> Saved data entries:
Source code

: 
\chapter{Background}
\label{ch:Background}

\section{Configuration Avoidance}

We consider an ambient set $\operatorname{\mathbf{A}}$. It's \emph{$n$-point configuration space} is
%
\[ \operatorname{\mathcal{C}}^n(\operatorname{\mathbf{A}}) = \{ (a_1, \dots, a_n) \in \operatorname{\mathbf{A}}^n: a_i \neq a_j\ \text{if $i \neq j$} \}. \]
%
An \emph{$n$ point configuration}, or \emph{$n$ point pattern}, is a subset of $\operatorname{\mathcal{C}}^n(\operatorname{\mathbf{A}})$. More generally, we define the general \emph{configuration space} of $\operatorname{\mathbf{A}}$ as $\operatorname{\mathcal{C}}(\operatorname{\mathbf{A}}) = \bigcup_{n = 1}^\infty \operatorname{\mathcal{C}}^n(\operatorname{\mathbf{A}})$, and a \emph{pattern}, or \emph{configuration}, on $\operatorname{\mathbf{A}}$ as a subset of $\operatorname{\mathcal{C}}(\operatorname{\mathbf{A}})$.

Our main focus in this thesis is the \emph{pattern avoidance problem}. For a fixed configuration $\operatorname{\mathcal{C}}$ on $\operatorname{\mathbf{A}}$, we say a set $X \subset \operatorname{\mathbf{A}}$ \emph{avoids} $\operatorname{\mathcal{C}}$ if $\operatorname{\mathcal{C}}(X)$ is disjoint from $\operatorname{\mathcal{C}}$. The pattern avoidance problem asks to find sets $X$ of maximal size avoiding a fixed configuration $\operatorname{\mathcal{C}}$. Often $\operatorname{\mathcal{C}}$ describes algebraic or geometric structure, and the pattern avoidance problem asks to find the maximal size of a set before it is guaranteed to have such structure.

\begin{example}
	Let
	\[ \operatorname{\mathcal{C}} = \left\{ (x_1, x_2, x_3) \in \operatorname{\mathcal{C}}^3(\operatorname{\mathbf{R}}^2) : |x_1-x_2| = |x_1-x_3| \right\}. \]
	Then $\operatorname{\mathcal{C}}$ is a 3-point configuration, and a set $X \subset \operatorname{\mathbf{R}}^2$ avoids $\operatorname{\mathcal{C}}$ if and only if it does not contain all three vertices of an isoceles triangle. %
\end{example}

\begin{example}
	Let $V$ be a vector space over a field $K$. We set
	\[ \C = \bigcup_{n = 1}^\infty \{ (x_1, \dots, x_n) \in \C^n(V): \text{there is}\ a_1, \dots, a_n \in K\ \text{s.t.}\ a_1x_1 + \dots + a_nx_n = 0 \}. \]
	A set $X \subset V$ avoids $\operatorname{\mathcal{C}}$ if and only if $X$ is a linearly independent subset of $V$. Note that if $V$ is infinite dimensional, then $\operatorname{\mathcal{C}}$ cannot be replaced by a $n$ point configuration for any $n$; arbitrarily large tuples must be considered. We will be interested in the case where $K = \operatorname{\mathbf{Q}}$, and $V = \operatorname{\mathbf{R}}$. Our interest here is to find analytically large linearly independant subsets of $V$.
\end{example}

> PROBLEM DESCRIPTION: Could you copy exactly the line containing "A set $X \subset V$" and each line after it through the end of the records, and nothing else?

> SOLUTION TO THE EXERCISE:
	A set $X \subset V$ avoids $\operatorname{\mathcal{C}}$ if and only if $X$ is a linearly independent subset of $V$. Note that if $V$ is infinite dimensional, then $\operatorname{\mathcal{C}}$ cannot be replaced by a $n$ point configuration for any $n$; arbitrarily large tuples must be considered. We will be interested in the case where $K = \operatorname{\mathbf{Q}}$, and $V = \operatorname{\mathbf{R}}$. Our interest here is to find analytically large linearly independant subsets of $V$.
\end{example}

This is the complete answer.